Nine centenarians living at Glendale Home celebrated
GLENVILLE – On Wednesday, Glendale Nursing Home’s annual centennial celebration featured a larger-than-normal group of nine residents.
With fanfare, the group received legislative praise and were treated to their favorite lunch at restaurants in the Schenectady County Institution area.
Three of the winners celebrate their birthdays this week.
At 103, Irene Healey is her oldest resident, followed by Hester Male and Mary Reber, 102. Reber’s birthday was Tuesday.
Adele Leehrsen, Dorothy C. Frederick and Winifred L. Tyrell is 101 years old. Mary Pomato turns 101 on Friday. John Marciniak, the lone man in the group, will turn 101 on Saturday. Linda Senn is 100 years old.
“Everyone stand up,” Pomato said of their collective fragility.
State Senator James Tedisco, R-Glenville, presented each with a quote and a special coin which he said recognized their collective tax contributions, which he says have contributed to important infrastructure projects, youth health and education.
“I would venture to guess, if we added up all the taxes you’ve collectively paid over the years here, which is approaching, unbelievably, 1,000 years – my God, we could balance the New York State budget. “
County lawmaker Sara Mae Pratt also presented the group with individual certificates.
While Marciniak enjoyed a hot dog and fries from Mike’s Hot Dogs of Schenectady, accompanied by a beer, the An Army veteran who served in World War II as a B-17 “side gunner” expressed appreciation for the attention.
“This is an important step,” he said. “God has been good enough to give me a long life. ”
A native of Lansing Street in Schenectady, Marciniak said he spent his career with General Electric and as an accountant, and attributed walking to its longevity.
“I took five mile walks as often as I could after I retired,” he said. “During my working years, I used to slip my lunch to my desk – I had a desk – and eat it gradually so that I could spend an hour walking as much as I could.”

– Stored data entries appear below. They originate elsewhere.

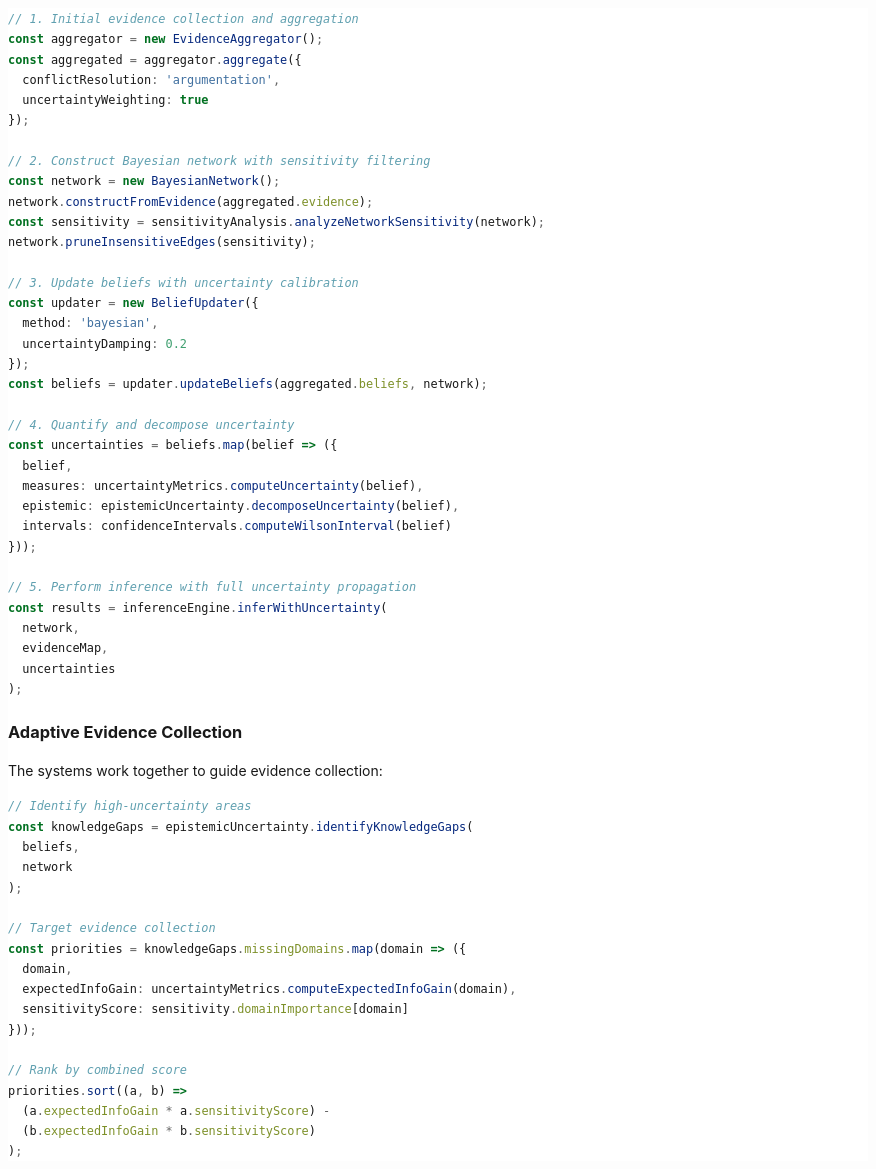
 ```typescript
// 1. Initial evidence collection and aggregation
const aggregator = new EvidenceAggregator();
const aggregated = aggregator.aggregate({ 
  conflictResolution: 'argumentation',
  uncertaintyWeighting: true 
});

// 2. Construct Bayesian network with sensitivity filtering
const network = new BayesianNetwork();
network.constructFromEvidence(aggregated.evidence);
const sensitivity = sensitivityAnalysis.analyzeNetworkSensitivity(network);
network.pruneInsensitiveEdges(sensitivity);

// 3. Update beliefs with uncertainty calibration
const updater = new BeliefUpdater({ 
  method: 'bayesian',
  uncertaintyDamping: 0.2 
});
const beliefs = updater.updateBeliefs(aggregated.beliefs, network);

// 4. Quantify and decompose uncertainty
const uncertainties = beliefs.map(belief => ({
  belief,
  measures: uncertaintyMetrics.computeUncertainty(belief),
  epistemic: epistemicUncertainty.decomposeUncertainty(belief),
  intervals: confidenceIntervals.computeWilsonInterval(belief)
}));

// 5. Perform inference with full uncertainty propagation
const results = inferenceEngine.inferWithUncertainty(
  network,
  evidenceMap,
  uncertainties
);
```

### Adaptive Evidence Collection

The systems work together to guide evidence collection:

```typescript
// Identify high-uncertainty areas
const knowledgeGaps = epistemicUncertainty.identifyKnowledgeGaps(
  beliefs,
  network
);

// Target evidence collection
const priorities = knowledgeGaps.missingDomains.map(domain => ({
  domain,
  expectedInfoGain: uncertaintyMetrics.computeExpectedInfoGain(domain),
  sensitivityScore: sensitivity.domainImportance[domain]
}));

// Rank by combined score
priorities.sort((a, b) => 
  (a.expectedInfoGain * a.sensitivityScore) - 
  (b.expectedInfoGain * b.sensitivityScore)
);
```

Just shy of going through two pandemics, Marciniak said he had not been infected with COVID-19.
“I’m sorry for all the people who got caught up in this damn thing,” he said.
The event coincided with National Centennial Day.
Tracie Denny, director of operations services at the 200-bed facility, said the group of nine was a bit larger than in most years. There are usually six or seven, and she noted that a few more residents are 100 years old in November and December.
“I hope next year we will have some more,” she said. “WI think this is a big problem for our residents.